• [DIRECTIONS]:
This exercise needs all of the entries set down again, exactly as they read.

• [LISTED ENTRIES]:
━━━━━━━━

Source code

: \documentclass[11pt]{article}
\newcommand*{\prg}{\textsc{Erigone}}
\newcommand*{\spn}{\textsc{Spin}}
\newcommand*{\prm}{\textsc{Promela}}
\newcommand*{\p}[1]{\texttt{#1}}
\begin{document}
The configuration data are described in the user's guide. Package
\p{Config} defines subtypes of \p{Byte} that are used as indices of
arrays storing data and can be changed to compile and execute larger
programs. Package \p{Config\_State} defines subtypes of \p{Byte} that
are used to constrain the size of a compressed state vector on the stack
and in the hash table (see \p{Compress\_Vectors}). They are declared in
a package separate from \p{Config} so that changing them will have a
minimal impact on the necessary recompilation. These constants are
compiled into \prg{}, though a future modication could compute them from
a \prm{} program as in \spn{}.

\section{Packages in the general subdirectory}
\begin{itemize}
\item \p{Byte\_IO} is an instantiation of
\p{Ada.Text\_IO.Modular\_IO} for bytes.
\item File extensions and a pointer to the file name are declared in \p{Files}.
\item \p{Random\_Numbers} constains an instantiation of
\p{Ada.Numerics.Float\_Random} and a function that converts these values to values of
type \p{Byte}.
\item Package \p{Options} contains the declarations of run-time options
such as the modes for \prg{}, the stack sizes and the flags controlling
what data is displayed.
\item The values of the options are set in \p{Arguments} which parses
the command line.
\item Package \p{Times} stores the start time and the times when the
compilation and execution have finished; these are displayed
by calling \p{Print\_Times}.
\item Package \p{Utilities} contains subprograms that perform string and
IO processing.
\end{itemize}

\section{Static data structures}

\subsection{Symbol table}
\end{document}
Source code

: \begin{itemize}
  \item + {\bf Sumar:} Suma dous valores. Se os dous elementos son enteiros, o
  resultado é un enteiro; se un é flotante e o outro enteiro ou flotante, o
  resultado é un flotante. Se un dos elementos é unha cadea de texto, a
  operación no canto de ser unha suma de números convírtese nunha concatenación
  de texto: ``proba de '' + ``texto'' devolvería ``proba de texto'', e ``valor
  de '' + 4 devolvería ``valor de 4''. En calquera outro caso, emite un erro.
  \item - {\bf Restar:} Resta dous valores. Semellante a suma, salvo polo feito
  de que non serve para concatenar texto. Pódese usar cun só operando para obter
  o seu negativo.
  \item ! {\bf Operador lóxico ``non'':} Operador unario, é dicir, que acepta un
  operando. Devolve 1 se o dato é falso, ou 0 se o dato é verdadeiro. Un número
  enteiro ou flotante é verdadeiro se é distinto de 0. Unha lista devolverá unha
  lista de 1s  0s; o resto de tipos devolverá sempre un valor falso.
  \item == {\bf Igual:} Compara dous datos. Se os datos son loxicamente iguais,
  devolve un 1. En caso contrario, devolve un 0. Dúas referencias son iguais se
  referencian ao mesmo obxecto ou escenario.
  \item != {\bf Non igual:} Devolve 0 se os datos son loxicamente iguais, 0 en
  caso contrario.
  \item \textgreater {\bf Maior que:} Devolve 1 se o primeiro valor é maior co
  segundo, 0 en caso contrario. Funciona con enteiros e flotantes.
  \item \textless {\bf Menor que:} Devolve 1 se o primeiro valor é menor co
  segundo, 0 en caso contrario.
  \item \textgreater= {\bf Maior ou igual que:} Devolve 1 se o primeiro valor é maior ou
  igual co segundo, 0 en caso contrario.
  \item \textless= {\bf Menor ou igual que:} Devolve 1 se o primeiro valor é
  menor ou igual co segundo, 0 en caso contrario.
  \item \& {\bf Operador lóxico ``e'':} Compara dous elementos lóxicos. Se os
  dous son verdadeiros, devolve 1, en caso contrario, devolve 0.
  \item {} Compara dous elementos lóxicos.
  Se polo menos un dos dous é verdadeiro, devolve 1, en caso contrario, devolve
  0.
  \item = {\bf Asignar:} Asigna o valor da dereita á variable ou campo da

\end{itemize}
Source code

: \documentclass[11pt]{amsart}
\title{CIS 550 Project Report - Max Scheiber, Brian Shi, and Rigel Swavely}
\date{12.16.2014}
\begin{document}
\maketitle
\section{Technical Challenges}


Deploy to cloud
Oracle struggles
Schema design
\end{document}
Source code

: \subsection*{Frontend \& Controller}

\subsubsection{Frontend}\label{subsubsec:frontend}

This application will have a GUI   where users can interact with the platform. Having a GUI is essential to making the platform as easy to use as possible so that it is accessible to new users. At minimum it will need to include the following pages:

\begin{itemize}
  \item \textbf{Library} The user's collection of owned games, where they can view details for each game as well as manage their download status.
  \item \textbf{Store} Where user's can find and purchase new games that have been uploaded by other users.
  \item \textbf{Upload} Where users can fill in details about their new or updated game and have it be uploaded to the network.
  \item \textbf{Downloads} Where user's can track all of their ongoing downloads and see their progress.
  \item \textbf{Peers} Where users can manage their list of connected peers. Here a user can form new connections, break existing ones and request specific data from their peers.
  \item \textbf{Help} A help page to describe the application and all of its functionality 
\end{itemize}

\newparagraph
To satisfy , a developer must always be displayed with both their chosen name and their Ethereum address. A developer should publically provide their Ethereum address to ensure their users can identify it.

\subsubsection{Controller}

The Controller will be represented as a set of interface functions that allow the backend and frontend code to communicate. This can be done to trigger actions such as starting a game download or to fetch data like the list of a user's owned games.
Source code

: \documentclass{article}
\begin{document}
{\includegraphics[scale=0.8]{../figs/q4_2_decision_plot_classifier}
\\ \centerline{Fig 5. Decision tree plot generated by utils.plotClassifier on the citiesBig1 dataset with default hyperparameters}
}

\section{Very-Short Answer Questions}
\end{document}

━━━━━━━━

• [EXERCISE RESULT]:
Source code

: \documentclass[11pt]{article}
\newcommand*{\prg}{\textsc{Erigone}}
\newcommand*{\spn}{\textsc{Spin}}
\newcommand*{\prm}{\textsc{Promela}}
\newcommand*{\p}[1]{\texttt{#1}}
\begin{document}
The configuration data are described in the user's guide. Package
\p{Config} defines subtypes of \p{Byte} that are used as indices of
arrays storing data and can be changed to compile and execute larger
programs. Package \p{Config\_State} defines subtypes of \p{Byte} that
are used to constrain the size of a compressed state vector on the stack
and in the hash table (see \p{Compress\_Vectors}). They are declared in
a package separate from \p{Config} so that changing them will have a
minimal impact on the necessary recompilation. These constants are
compiled into \prg{}, though a future modication could compute them from
a \prm{} program as in \spn{}.

\section{Packages in the general subdirectory}
\begin{itemize}
\item \p{Byte\_IO} is an instantiation of
\p{Ada.Text\_IO.Modular\_IO} for bytes.
\item File extensions and a pointer to the file name are declared in \p{Files}.
\item \p{Random\_Numbers} constains an instantiation of
\p{Ada.Numerics.Float\_Random} and a function that converts these values to values of
type \p{Byte}.
\item Package \p{Options} contains the declarations of run-time options
such as the modes for \prg{}, the stack sizes and the flags controlling
what data is displayed.
\item The values of the options are set in \p{Arguments} which parses
the command line.
\item Package \p{Times} stores the start time and the times when the
compilation and execution have finished; these are displayed
by calling \p{Print\_Times}.
\item Package \p{Utilities} contains subprograms that perform string and
IO processing.
\end{itemize}

\section{Static data structures}

\subsection{Symbol table}
\end{document}
Source code

: \begin{itemize}
  \item + {\bf Sumar:} Suma dous valores. Se os dous elementos son enteiros, o
  resultado é un enteiro; se un é flotante e o outro enteiro ou flotante, o
  resultado é un flotante. Se un dos elementos é unha cadea de texto, a
  operación no canto de ser unha suma de números convírtese nunha concatenación
  de texto: ``proba de '' + ``texto'' devolvería ``proba de texto'', e ``valor
  de '' + 4 devolvería ``valor de 4''. En calquera outro caso, emite un erro.
  \item - {\bf Restar:} Resta dous valores. Semellante a suma, salvo polo feito
  de que non serve para concatenar texto. Pódese usar cun só operando para obter
  o seu negativo.
  \item ! {\bf Operador lóxico ``non'':} Operador unario, é dicir, que acepta un
  operando. Devolve 1 se o dato é falso, ou 0 se o dato é verdadeiro. Un número
  enteiro ou flotante é verdadeiro se é distinto de 0. Unha lista devolverá unha
  lista de 1s  0s; o resto de tipos devolverá sempre un valor falso.
  \item == {\bf Igual:} Compara dous datos. Se os datos son loxicamente iguais,
  devolve un 1. En caso contrario, devolve un 0. Dúas referencias son iguais se
  referencian ao mesmo obxecto ou escenario.
  \item != {\bf Non igual:} Devolve 0 se os datos son loxicamente iguais, 0 en
  caso contrario.
  \item \textgreater {\bf Maior que:} Devolve 1 se o primeiro valor é maior co
  segundo, 0 en caso contrario. Funciona con enteiros e flotantes.
  \item \textless {\bf Menor que:} Devolve 1 se o primeiro valor é menor co
  segundo, 0 en caso contrario.
  \item \textgreater= {\bf Maior ou igual que:} Devolve 1 se o primeiro valor é maior ou
  igual co segundo, 0 en caso contrario.
  \item \textless= {\bf Menor ou igual que:} Devolve 1 se o primeiro valor é
  menor ou igual co segundo, 0 en caso contrario.
  \item \& {\bf Operador lóxico ``e'':} Compara dous elementos lóxicos. Se os
  dous son verdadeiros, devolve 1, en caso contrario, devolve 0.
  \item {} Compara dous elementos lóxicos.
  Se polo menos un dos dous é verdadeiro, devolve 1, en caso contrario, devolve
  0.
  \item = {\bf Asignar:} Asigna o valor da dereita á variable ou campo da

\end{itemize}
Source code

: \documentclass[11pt]{amsart}
\title{CIS 550 Project Report - Max Scheiber, Brian Shi, and Rigel Swavely}
\date{12.16.2014}
\begin{document}
\maketitle
\section{Technical Challenges}


Deploy to cloud
Oracle struggles
Schema design
\end{document}
Source code

: \subsection*{Frontend \& Controller}

\subsubsection{Frontend}\label{subsubsec:frontend}

This application will have a GUI   where users can interact with the platform. Having a GUI is essential to making the platform as easy to use as possible so that it is accessible to new users. At minimum it will need to include the following pages:

\begin{itemize}
  \item \textbf{Library} The user's collection of owned games, where they can view details for each game as well as manage their download status.
  \item \textbf{Store} Where user's can find and purchase new games that have been uploaded by other users.
  \item \textbf{Upload} Where users can fill in details about their new or updated game and have it be uploaded to the network.
  \item \textbf{Downloads} Where user's can track all of their ongoing downloads and see their progress.
  \item \textbf{Peers} Where users can manage their list of connected peers. Here a user can form new connections, break existing ones and request specific data from their peers.
  \item \textbf{Help} A help page to describe the application and all of its functionality 
\end{itemize}

\newparagraph
To satisfy , a developer must always be displayed with both their chosen name and their Ethereum address. A developer should publically provide their Ethereum address to ensure their users can identify it.

\subsubsection{Controller}

The Controller will be represented as a set of interface functions that allow the backend and frontend code to communicate. This can be done to trigger actions such as starting a game download or to fetch data like the list of a user's owned games.
Source code

: \documentclass{article}
\begin{document}
{\includegraphics[scale=0.8]{../figs/q4_2_decision_plot_classifier}
\\ \centerline{Fig 5. Decision tree plot generated by utils.plotClassifier on the citiesBig1 dataset with default hyperparameters}
}

\section{Very-Short Answer Questions}
\end{document}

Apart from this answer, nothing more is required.